Java + LLMs + LangChain4j — 2025 Talk Series

Java + LLMs + LangChain4j — 2025 Talk Series
Shaaf and I have been heads‑down exploring how LangChain4j slots into everyday Java and Jakarta EE projects. Our experiments have grown into a full talk series.
You can find a list of delivered and upcoming talks on my conference page: https://bazlur.ca/conferences/
Why we’re doing this
- LangChain4j gives Java devs RAG pipelines, vector‑store abstractions, and agent helpers without leaving the JVM.
- Jakarta EE supplies the familiar plumbing—CDI, JPA, JAX‑RS—so LLM features drop into existing codebases instead of sitting in sidecars.

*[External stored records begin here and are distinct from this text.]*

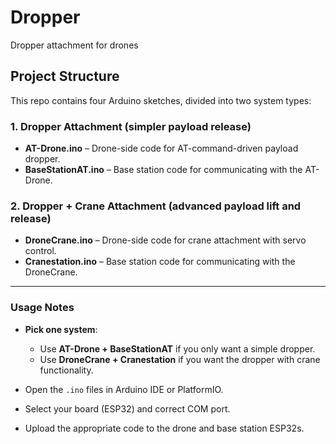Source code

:# Dropper
Dropper attachment for drones


## Project Structure

This repo contains four Arduino sketches, divided into two system types:

### 1. Dropper Attachment (simpler payload release)
- **AT-Drone.ino** – Drone-side code for AT-command-driven payload dropper.
- **BaseStationAT.ino** – Base station code for communicating with the AT-Drone.

### 2. Dropper + Crane Attachment (advanced payload lift and release)
- **DroneCrane.ino** – Drone-side code for crane attachment with servo control.
- **Cranestation.ino** – Base station code for communicating with the DroneCrane.

---

### Usage Notes
- **Pick one system**:  
  - Use **AT-Drone + BaseStationAT** if you only want a simple dropper.  
  - Use **DroneCrane + Cranestation** if you want the dropper with crane functionality.  

- Open the `.ino` files in Arduino IDE or PlatformIO.  
- Select your board (ESP32) and correct COM port.  
- Upload the appropriate code to the drone and base station ESP32s.
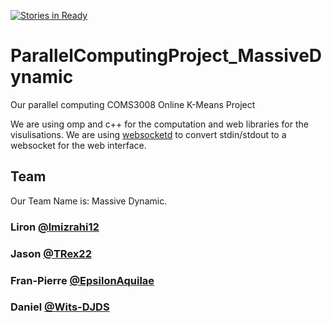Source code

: [![Stories in Ready](https://badge.waffle.io/TRex22/ParallelComputingProject_MassiveDynamic.png?label=ready&title=Ready)](https://waffle.io/TRex22/ParallelComputingProject_MassiveDynamic)
# ParallelComputingProject_MassiveDynamic
Our parallel computing COMS3008 Online K-Means Project

We are using omp and c++ for the computation and web libraries for the visulisations.
We are using [websocketd](https://github.com/joewalnes/websocketd) to convert stdin/stdout to a websocket for the web interface.

## Team
Our Team Name is: Massive Dynamic.

### Liron __[@lmizrahi12](https://github.com/lmizrahi12)__
### Jason __[@TRex22](https://github.com/TRex22)__
### Fran-Pierre __[@EpsilonAquilae](https://github.com/EpsilonAquilae)__
### Daniel __[@Wits-DJDS](https://github.com/Wits-DJDS)__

- Together they let us prototype AI‑powered features (chat, summarization, semantic search), Function calling, MCP and many more. You can take them straight to production.
What the session covers
- Quick introduction to LLM plumbing in Java
- Prompt design patterns
- Memory management techniques
- Tool integration (function calling)
- RAG (Retrieval‑Augmented Generation) end‑to‑end
- vector stores
- Model Context Protocol
Try the code
We built a progressive demo repo — https://github.com/learnj-ai/llm-jakarta .
We’re excited to keep refining these ideas and would love your feedback—see you at the next stop on the schedule!